Mode de construction recommandé

  1. Pour concevoir et construire des voies d'eau engazonnées qui feront partie d'un réseau servant à contrôler les eaux de ruissellement, il faut obtenir l'autorisation écrite des propriétaires fonciers qui se trouvent en aval ou près de l'aménagement prévu, ou celle du ministère des Transports si on utilise les fossés le long des routes.
  2. Un permis de modification des cours d'eau peut être exigé pour les voies d'eau dont la sortie d'évacuation débouche sur un cours d'eau naturel comme un lac, une rivière ou un important cours d'eau.

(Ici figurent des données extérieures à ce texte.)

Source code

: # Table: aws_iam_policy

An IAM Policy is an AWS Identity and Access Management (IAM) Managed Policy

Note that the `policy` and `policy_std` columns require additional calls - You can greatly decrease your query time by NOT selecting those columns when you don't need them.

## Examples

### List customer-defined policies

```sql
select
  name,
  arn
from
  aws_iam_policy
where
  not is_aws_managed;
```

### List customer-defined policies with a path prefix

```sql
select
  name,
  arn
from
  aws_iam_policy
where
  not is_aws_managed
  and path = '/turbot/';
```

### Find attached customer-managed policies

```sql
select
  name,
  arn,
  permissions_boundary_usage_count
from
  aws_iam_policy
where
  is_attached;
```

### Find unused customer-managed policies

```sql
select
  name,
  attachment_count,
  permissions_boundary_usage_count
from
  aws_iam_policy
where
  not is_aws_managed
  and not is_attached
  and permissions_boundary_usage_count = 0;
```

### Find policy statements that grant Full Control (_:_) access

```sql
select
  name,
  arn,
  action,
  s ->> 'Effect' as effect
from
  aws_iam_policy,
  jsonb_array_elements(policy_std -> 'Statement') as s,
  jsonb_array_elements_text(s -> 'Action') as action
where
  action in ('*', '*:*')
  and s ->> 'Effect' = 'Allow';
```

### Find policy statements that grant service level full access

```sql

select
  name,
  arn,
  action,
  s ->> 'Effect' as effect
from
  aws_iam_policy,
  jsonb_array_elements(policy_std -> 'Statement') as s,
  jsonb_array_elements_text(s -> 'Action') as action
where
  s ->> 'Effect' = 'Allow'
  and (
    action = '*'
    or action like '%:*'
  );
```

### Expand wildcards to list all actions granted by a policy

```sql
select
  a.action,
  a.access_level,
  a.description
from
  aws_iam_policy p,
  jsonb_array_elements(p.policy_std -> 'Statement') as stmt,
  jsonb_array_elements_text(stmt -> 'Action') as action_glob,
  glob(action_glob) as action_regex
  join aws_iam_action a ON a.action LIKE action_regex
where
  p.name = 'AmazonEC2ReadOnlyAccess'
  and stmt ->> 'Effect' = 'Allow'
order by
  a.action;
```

  3. Les arbres, les broussailles, les obstacles et tout autre matériel doivent être sortis du lieu des travaux et éliminés d'une manière conforme aux règlements sur l'environnement et au mode de fonctionnement de la voie d'eau.
  4. La voie d'eau doit être creusée ou tracée conformément aux directives et aux dimensions établies par des techniciens en génie qualifiés. Elle doit aussi être exempte de débris ou d'autres irrégularités qui peuvent nuire au débit normal.
  5. Il faut préserver la couche arable du sol en enlevant cette couche de terre de surface du lieu d'aménagement et l'empiler à , part. Après avoir aménagé la voie d'eau comme prévu, il faut étendre cette couche de terre arable à une épaisseur d'au moins 15 cm afin de favoriser l'établissement d'une bonne croissance végétale.
  6. Tout le matériel de remplissage doit être bien compacté ou utiliser des pierres des champs pour prévenir un tassement excessif ou inégal qui causerait des dégâts dans la voie d'eau.
  7. Le sous-sol non utilisé pour la construction de la voie d'eau doit servir pour le nivellement du terrain, pour améliorer le drainage pour les cultures en rangs des champs adjacents, ou pour construire des voies d'accès; on peut aussi l'empiler à l'écart de la voie d'eau.
  8. Une fois que les voies d'eau engazonnées ont reçu la chaux et les engrais nécessaires, le mélange de graminées recommandé est mis en terre et entretenu pour obtenir une couverture végétale exempte de mauvaises herbes; la fauche deux fois par année sert à épaissir le gazon.
  9. Toutes les activités de construction sont accomplies de manière à réduire l'érosion du sol. La construction doit être faite à une période favorable à l'ensemencement pour protéger la voie d'eau contre le ruissellement à l'automne et au printemps.
  10. Il vaut mieux utiliser des matelas anti-érosion que des fossés temporaires pour favoriser la bonne implantation de la couverture végétale dans la voie d'eau. La largeur du matelas doit être égale à la largeur requise de la voie d'eau pour évacuer sans risque, en .24 heures, le débit d'un orage de cinq ans de récurrence.
  11. Les voies d'eau engazonnées ne doivent pas servir de chemin d'accès pour le passage d'animaux ou de machines agricoles. Un petit sillonnage peut se transformer en ravin et détruire la voie d'eau.
  12. Il est essentiel de souligner l'importance de concevoir et construire des sorties d'évacuation non érosives. Les sorties peuvent être protégées par une chute enrochée ou par d'autres dissipateurs d'énergie (photo 2).
  13. Des vérifications régulières doivent être faites chaque année pour combler les petites rigoles avec le matériel approprié et réensemencer avant que la voie d'eau soit endommagée par les débits concentrés.